Ele crê que conseguiu declarações bombásticas porque "as pessoas baixaram a guarda": "O vinho nunca foi sério. Por isso há tanto espaço para cachorros que peidam e assessores de imprensa". Leia a seguir trechos da entrevista por telefone à Folha.

 

Folha - Como define seu filme?
Jonathan Nossiter -
Acho que é uma comédia humanista, inspirada em Balzac. Fala sobre pessoas de todas as classes econômicas e sociais, de 120 culturas diferentes. É um encontro louco, quase uma telenovela sobre a globalização. É uma proposição de um mundo imaginário povoado por cachorros e assessores de imprensa.

Folha - Por que essa obsessão com essas duas coisas?
Nossiter -
Os assessores das multinacionais estão lá para enganar. No mundo de hoje, há sempre um guarda. Às vezes era um cachorro, às vezes era um assessor de imprensa. Estou pensando agora: acho que não há um só lugar em que havia os dois juntos...

Folha - Como foram as filmagens?
Nossiter -
Fiz uma aventura ao redor do mundo. No mesmo dia, ia de um palácio de um poderoso marquês a um jantar na casa humilde de um camponês. Tive a impressão de ser como um detetive particular, descobrindo segredos desse mundo mafioso.

Folha - Você acha que seu filme pode ser considerado um "Fahrenheit 11 de Setembro" do vinho?
Nossiter -
Não, acho que o filme de Michael Moore é a construção de um argumento político e nada mais. Tem uma idéia que ele quer colocar na sua cabeça e você fica como um refém, obrigado a aceitar o ponto de vista dele. "Mondovino" pode ser até pior como filme, mas dialoga com o público.

Folha - Como foram as reações dos críticos e das vinícolas?
Nossiter -
Nunca imaginei que o filme, que era um projeto humilde, pudesse ter reações tão fortes. "Mondovino" é o espelho do mundo, porque o vinho é civilização.
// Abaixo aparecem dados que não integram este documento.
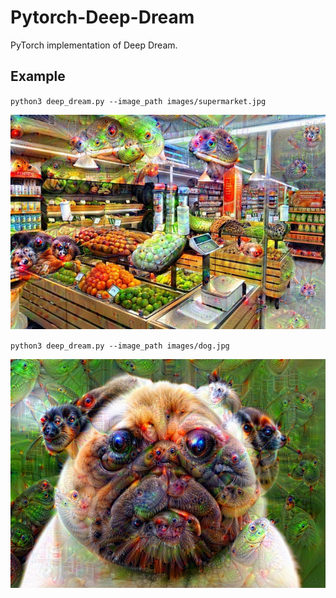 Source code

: # Pytorch-Deep-Dream
PyTorch implementation of Deep Dream.

## Example
`python3 deep_dream.py --image_path images/supermarket.jpg`
<p align="center">
    <img src="outputs/output_supermarket.jpg" width="512"\>
</p>

`python3 deep_dream.py --image_path images/dog.jpg`
<p align="center">
    <img src="outputs/output_dog.jpg" width="512"\>
</p>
Mas também é o espelho das pessoas que o fazem. O filme fala do vinho para falar do mundo. Não é um curso de degustação. A menos que se queira uma degustação de pessoas. É uma meditação do estado das culturas e dos problemas da sobrevivência das dignidades individuais em um mundo que está homogeneizando tudo. Quis mostrar que há um espírito de resistência no mundo.

Folha - E as más reações?
Nossiter -
As grandes corporações estão acostumadas com puxa-sacos da pior ordem. Tive a oportunidade de ver na intimidade os sistemas de poder das famílias. O vinho não é a indústria de armas ou farmacêutica, então eles não viram a necessidade de se protegerem. Mas o que essas pessoas não gostam no filme foi o que elas mesmas falaram. O que as feriu foi ver suas próprias mentiras.

Folha - E nos EUA?
Nossiter -
Não reconheço mais esse país. Virou um local de intolerância total ao olhar do outro. Um jornalista chegou a dizer que eu fui responsável por atos de terrorismo [risos]. Foi absurdo. Mas é o espelho da cultura de Bush.

Folha - Como foi a relação com os personagens do filme?
Nossiter -
Seria impossível criá-los. Vou tentar copiá-los no próximo filme. Quero repetir a mesma liberdade que tive em "Mondovino". Já comecei a escrever, mas só o que decidi até agora é que vai ser sobre o Brasil.

Folha - Por que você escolheu começar e terminar o filme no Brasil?
Nossiter -
Amo o Brasil. Na confusão mundial de hoje, vejo mais possibilidades aqui. Aqui há a proposta de querer participar do mercado mundial, mas sem trair a identidade nacional.

Folha - O que você acha da popularização do vinho hoje?
Nossiter -
Quero que aumente. Acho que agora é o pior e o melhor momento da história do vinho. Mas quem descobre a beleza do vinho hoje não acredita que a escolha dele é um ato político.